(Exercise instructions) Below are some records; quote exactly the lines from the one that contains "is the kernel" through the one that contains "irreducible in \( \KK[x]", inclusive, and no others.

Collected data
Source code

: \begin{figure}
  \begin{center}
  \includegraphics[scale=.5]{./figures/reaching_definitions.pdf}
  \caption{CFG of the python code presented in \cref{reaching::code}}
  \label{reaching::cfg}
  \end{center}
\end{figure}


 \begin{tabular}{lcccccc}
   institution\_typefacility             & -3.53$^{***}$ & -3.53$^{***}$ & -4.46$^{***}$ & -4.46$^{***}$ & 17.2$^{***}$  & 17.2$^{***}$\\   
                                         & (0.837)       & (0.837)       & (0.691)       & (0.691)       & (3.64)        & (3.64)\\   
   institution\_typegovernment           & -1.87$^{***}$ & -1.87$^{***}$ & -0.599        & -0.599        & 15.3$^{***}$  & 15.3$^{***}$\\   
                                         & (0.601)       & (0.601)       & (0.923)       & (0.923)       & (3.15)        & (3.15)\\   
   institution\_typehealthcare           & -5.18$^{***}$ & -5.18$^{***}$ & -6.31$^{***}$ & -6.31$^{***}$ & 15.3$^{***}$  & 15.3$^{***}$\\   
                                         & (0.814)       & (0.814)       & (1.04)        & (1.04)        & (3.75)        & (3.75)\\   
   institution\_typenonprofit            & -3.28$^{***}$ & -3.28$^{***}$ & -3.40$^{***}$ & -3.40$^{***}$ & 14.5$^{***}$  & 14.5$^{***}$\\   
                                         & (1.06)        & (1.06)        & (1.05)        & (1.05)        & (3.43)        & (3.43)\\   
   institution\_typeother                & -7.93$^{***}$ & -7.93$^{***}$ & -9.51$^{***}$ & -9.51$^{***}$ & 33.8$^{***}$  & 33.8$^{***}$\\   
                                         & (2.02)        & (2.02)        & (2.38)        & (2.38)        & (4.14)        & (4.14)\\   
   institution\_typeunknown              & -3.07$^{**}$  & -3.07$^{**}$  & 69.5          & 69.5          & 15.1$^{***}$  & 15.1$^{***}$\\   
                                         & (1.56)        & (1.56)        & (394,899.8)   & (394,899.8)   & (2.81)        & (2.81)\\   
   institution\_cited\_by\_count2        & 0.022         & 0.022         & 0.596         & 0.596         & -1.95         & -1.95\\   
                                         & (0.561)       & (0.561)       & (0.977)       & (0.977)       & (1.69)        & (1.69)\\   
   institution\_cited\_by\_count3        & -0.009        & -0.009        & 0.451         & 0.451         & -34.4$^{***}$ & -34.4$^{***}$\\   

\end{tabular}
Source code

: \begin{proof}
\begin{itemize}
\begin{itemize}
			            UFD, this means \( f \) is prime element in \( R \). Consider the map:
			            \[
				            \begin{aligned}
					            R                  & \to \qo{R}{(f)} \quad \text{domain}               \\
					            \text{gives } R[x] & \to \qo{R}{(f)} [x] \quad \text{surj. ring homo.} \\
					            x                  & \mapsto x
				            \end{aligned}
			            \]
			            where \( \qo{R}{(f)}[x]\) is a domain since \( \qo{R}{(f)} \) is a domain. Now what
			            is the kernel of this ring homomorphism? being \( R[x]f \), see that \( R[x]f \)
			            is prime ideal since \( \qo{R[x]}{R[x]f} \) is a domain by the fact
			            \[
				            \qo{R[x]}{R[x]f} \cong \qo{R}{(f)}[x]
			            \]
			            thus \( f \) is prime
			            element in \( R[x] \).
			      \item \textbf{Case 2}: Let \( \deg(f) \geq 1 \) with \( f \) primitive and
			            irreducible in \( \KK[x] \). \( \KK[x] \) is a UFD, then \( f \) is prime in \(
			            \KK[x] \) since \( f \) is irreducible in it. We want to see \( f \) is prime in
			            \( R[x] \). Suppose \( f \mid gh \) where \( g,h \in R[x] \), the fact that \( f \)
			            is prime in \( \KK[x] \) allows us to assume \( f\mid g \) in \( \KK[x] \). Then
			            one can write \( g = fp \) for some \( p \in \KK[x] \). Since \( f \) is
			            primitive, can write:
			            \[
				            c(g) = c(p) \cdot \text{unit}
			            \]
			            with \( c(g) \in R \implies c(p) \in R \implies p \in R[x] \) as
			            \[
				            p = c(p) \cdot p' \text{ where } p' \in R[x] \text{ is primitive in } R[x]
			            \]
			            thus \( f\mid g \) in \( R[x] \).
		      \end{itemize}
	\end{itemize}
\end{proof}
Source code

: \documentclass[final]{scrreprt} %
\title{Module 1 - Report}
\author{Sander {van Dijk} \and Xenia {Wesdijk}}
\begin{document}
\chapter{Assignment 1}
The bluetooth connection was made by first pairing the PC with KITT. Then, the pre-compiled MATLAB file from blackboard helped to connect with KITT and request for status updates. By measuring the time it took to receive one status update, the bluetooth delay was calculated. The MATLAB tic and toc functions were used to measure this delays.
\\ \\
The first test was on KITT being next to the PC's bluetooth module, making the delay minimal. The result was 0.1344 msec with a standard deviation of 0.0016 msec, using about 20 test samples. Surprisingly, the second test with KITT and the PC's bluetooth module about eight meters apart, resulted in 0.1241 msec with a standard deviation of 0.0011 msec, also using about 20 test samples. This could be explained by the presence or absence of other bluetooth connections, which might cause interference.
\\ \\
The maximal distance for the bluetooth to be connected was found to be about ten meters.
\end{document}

(Exercise answer)
			            is the kernel of this ring homomorphism? being \( R[x]f \), see that \( R[x]f \)
			            is prime ideal since \( \qo{R[x]}{R[x]f} \) is a domain by the fact
			            \[
				            \qo{R[x]}{R[x]f} \cong \qo{R}{(f)}[x]
			            \]
			            thus \( f \) is prime
			            element in \( R[x] \).
			      \item \textbf{Case 2}: Let \( \deg(f) \geq 1 \) with \( f \) primitive and
			            irreducible in \( \KK[x] \). \( \KK[x] \) is a UFD, then \( f \) is prime in \(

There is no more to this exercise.